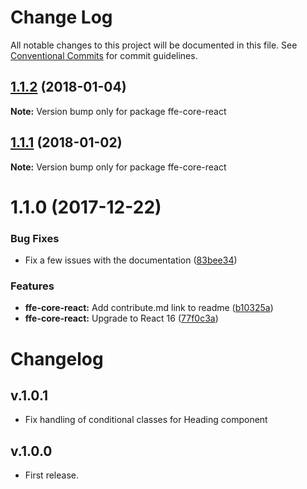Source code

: # Change Log

All notable changes to this project will be documented in this file.
See [Conventional Commits](https://conventionalcommits.org) for commit guidelines.

<a name="1.1.2"></a>
## [1.1.2](***REMOVED***) (2018-01-04)




**Note:** Version bump only for package ffe-core-react

<a name="1.1.1"></a>
## [1.1.1](***REMOVED***) (2018-01-02)




**Note:** Version bump only for package ffe-core-react

<a name="1.1.0"></a>
# 1.1.0 (2017-12-22)


### Bug Fixes

* Fix a few issues with the documentation ([83bee34](***REMOVED***))


### Features

* **ffe-core-react:** Add contribute.md link to readme ([b10325a](***REMOVED***))
* **ffe-core-react:** Upgrade to React 16 ([77f0c3a](***REMOVED***))




# Changelog

## v.1.0.1
* Fix handling of conditional classes for Heading component

## v.1.0.0
* First release.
+++
GOAL OF THE EXERCISE: With both ends included, please retype exactly the lines from the line containing "# Change Log" to the final line of the data.

EXERCISE RESULT:
: # Change Log

All notable changes to this project will be documented in this file.
See [Conventional Commits](https://conventionalcommits.org) for commit guidelines.

<a name="1.1.2"></a>
## [1.1.2](***REMOVED***) (2018-01-04)




**Note:** Version bump only for package ffe-core-react

<a name="1.1.1"></a>
## [1.1.1](***REMOVED***) (2018-01-02)




**Note:** Version bump only for package ffe-core-react

<a name="1.1.0"></a>
# 1.1.0 (2017-12-22)


### Bug Fixes

* Fix a few issues with the documentation ([83bee34](***REMOVED***))


### Features

* **ffe-core-react:** Add contribute.md link to readme ([b10325a](***REMOVED***))
* **ffe-core-react:** Upgrade to React 16 ([77f0c3a](***REMOVED***))




# Changelog

## v.1.0.1
* Fix handling of conditional classes for Heading component

## v.1.0.0
* First release.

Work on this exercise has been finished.